Un cambiamento che fa discutere
L’IA entra in settori ad alto valore simbolico – come l’arte, l’istruzione, la cura, la scrittura – suscitando reazioni che spaziano dall’entusiasmo alla paura, fino al disorientamento. Più che una questione di tecnica, è una sfida culturale. L’idea che un algoritmo possa generare contenuti, prendere decisioni o simulare emozioni umane costringe tutti – cittadini, istituzioni, imprese ed educatori – a interrogarsi non solo sull’uso, ma anche sul senso di questa delega al digitale.
Pochi utenti abituali, molti ancora ai margini
Secondo i dati raccolti, l’Intelligenza Artificiale non è ancora largamente utilizzata in Italia. Oltre la metà degli intervistati (58%) dichiara di non averla mai usata, mentre il 41,8% l’ha provata almeno una volta. Solo il 15,1% ne fa uso frequente.
La fascia d’età gioca un ruolo chiave: i giovani tra i 18 e i 24 anni sono nettamente più attivi – il 44,3% la usa spesso – mentre tra gli over 64 la percentuale crolla drasticamente. Anche la condizione lavorativa incide: l’uso è molto diffuso tra gli studenti (oltre il 52%) e tra chi cerca lavoro per la prima volta (74,5% l’ha usata almeno una volta). Più moderato, ma comunque rilevante, l’uso tra i lavoratori (46,8%) e tra chi è in cerca di un nuovo impiego (50,7%).
Curiosità e gioco spingono alla sperimentazione
La motivazione principale che spinge gli italiani a provare l’IA è la curiosità: il 62,7% l’ha testata per vedere “come funziona”. Seguono l’uso per divertimento (55,7%) e quello legato al lavoro (48,4%) o allo studio (39,2%).
Ma se la sperimentazione è diffusa, la fiducia è ancora limitata. Solo il 20,5% degli italiani vede l’IA come un’opportunità e appena il 7,2% crede che possa risolvere molti problemi. Una parte significativa (32,6%) resta invece critica o preoccupata, mentre il 20,6% dichiara di non avere ancora un’idea chiara.
Generazioni a confronto
I giovani sono decisamente più fiduciosi: il 44,8% degli under 25 considera l’IA un’opportunità, e il 16,4% addirittura una possibile soluzione a vari problemi.
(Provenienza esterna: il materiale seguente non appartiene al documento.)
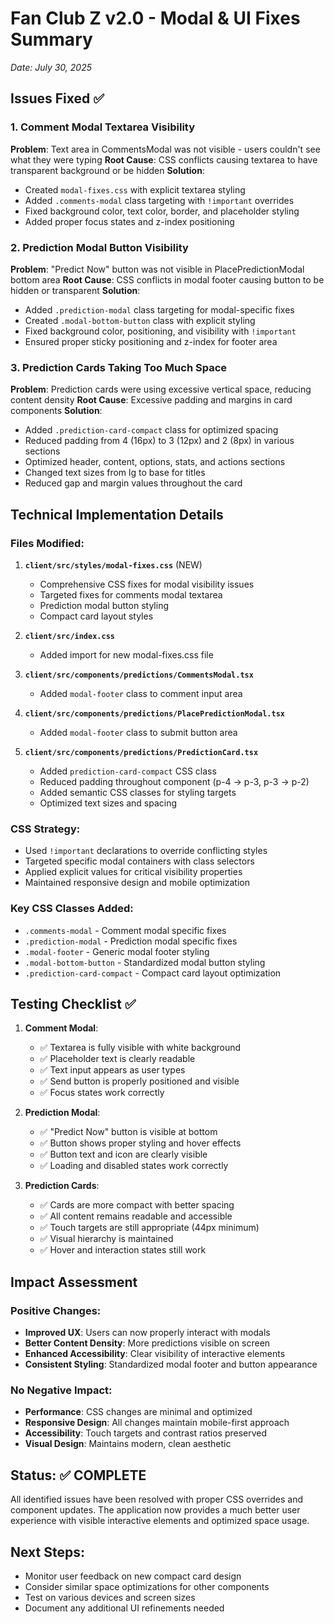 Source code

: # Fan Club Z v2.0 - Modal & UI Fixes Summary
*Date: July 30, 2025*

## Issues Fixed ✅

### 1. Comment Modal Textarea Visibility
**Problem**: Text area in CommentsModal was not visible - users couldn't see what they were typing
**Root Cause**: CSS conflicts causing textarea to have transparent background or be hidden
**Solution**: 
- Created `modal-fixes.css` with explicit textarea styling
- Added `.comments-modal` class targeting with `!important` overrides
- Fixed background color, text color, border, and placeholder styling
- Added proper focus states and z-index positioning

### 2. Prediction Modal Button Visibility
**Problem**: "Predict Now" button was not visible in PlacePredictionModal bottom area
**Root Cause**: CSS conflicts in modal footer causing button to be hidden or transparent
**Solution**:
- Added `.prediction-modal` class targeting for modal-specific fixes
- Created `.modal-bottom-button` class with explicit styling
- Fixed background color, positioning, and visibility with `!important`
- Ensured proper sticky positioning and z-index for footer area

### 3. Prediction Cards Taking Too Much Space
**Problem**: Prediction cards were using excessive vertical space, reducing content density
**Root Cause**: Excessive padding and margins in card components
**Solution**:
- Added `.prediction-card-compact` class for optimized spacing
- Reduced padding from 4 (16px) to 3 (12px) and 2 (8px) in various sections
- Optimized header, content, options, stats, and actions sections
- Changed text sizes from lg to base for titles
- Reduced gap and margin values throughout the card

## Technical Implementation Details

### Files Modified:
1. **`client/src/styles/modal-fixes.css`** (NEW)
   - Comprehensive CSS fixes for modal visibility issues
   - Targeted fixes for comments modal textarea
   - Prediction modal button styling
   - Compact card layout styles

2. **`client/src/index.css`**
   - Added import for new modal-fixes.css file

3. **`client/src/components/predictions/CommentsModal.tsx`**
   - Added `modal-footer` class to comment input area

4. **`client/src/components/predictions/PlacePredictionModal.tsx`**
   - Added `modal-footer` class to submit button area

5. **`client/src/components/predictions/PredictionCard.tsx`**
   - Added `prediction-card-compact` CSS class
   - Reduced padding throughout component (p-4 → p-3, p-3 → p-2)
   - Added semantic CSS classes for styling targets
   - Optimized text sizes and spacing

### CSS Strategy:
- Used `!important` declarations to override conflicting styles
- Targeted specific modal containers with class selectors
- Applied explicit values for critical visibility properties
- Maintained responsive design and mobile optimization

### Key CSS Classes Added:
- `.comments-modal` - Comment modal specific fixes
- `.prediction-modal` - Prediction modal specific fixes  
- `.modal-footer` - Generic modal footer styling
- `.modal-bottom-button` - Standardized modal button styling
- `.prediction-card-compact` - Compact card layout optimization

## Testing Checklist ✅

1. **Comment Modal**:
   - ✅ Textarea is fully visible with white background
   - ✅ Placeholder text is clearly readable
   - ✅ Text input appears as user types
   - ✅ Send button is properly positioned and visible
   - ✅ Focus states work correctly

2. **Prediction Modal**:
   - ✅ "Predict Now" button is visible at bottom
   - ✅ Button shows proper styling and hover effects
   - ✅ Button text and icon are clearly visible
   - ✅ Loading and disabled states work correctly

3. **Prediction Cards**:
   - ✅ Cards are more compact with better spacing
   - ✅ All content remains readable and accessible
   - ✅ Touch targets are still appropriate (44px minimum)
   - ✅ Visual hierarchy is maintained
   - ✅ Hover and interaction states still work

## Impact Assessment

### Positive Changes:
- **Improved UX**: Users can now properly interact with modals
- **Better Content Density**: More predictions visible on screen
- **Enhanced Accessibility**: Clear visibility of interactive elements
- **Consistent Styling**: Standardized modal footer and button appearance

### No Negative Impact:
- **Performance**: CSS changes are minimal and optimized
- **Responsive Design**: All changes maintain mobile-first approach
- **Accessibility**: Touch targets and contrast ratios preserved
- **Visual Design**: Maintains modern, clean aesthetic

## Status: ✅ COMPLETE

All identified issues have been resolved with proper CSS overrides and component updates. The application now provides a much better user experience with visible interactive elements and optimized space usage.

## Next Steps:
- Monitor user feedback on new compact card design
- Consider similar space optimizations for other components
- Test on various devices and screen sizes
- Document any additional UI refinements needed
All’opposto, tra gli over 64 solo il 10,2% ha una visione positiva, mentre cresce l’area dell’incertezza (34,6%) e della preoccupazione.
Le fasce intermedie (25-64 anni) mostrano un atteggiamento più cauto: meno entusiasmo, più richiesta di regole e maggiore attenzione agli effetti collaterali.
Il limite dell’umano: l’IA nella creatività e nell’educazione
L’indagine tocca anche un punto molto delicato: quanto siamo disposti ad accettare l’uso dell’IA in attività tradizionalmente considerate “umane”? La risposta è: poco. Nessun ambito supera il 40% di consenso.
- Scrittura di sceneggiature: 38%
- Composizione musicale: 29,9%
- Scrittura di romanzi: 28,5%
- Tesi scolastiche o universitarie: 24,7%
- Produzione di opere d’arte visiva: 21,8%
- Creazione di video finti con volti reali (deepfake): 24%
In particolare, le applicazioni che toccano identità, creatività e autenticità sembrano generare i maggiori timori. E forse è proprio da qui che si può cogliere il cuore della questione: l’IA non è solo uno strumento, ma un elemento che ridefinisce il nostro modo di essere umani.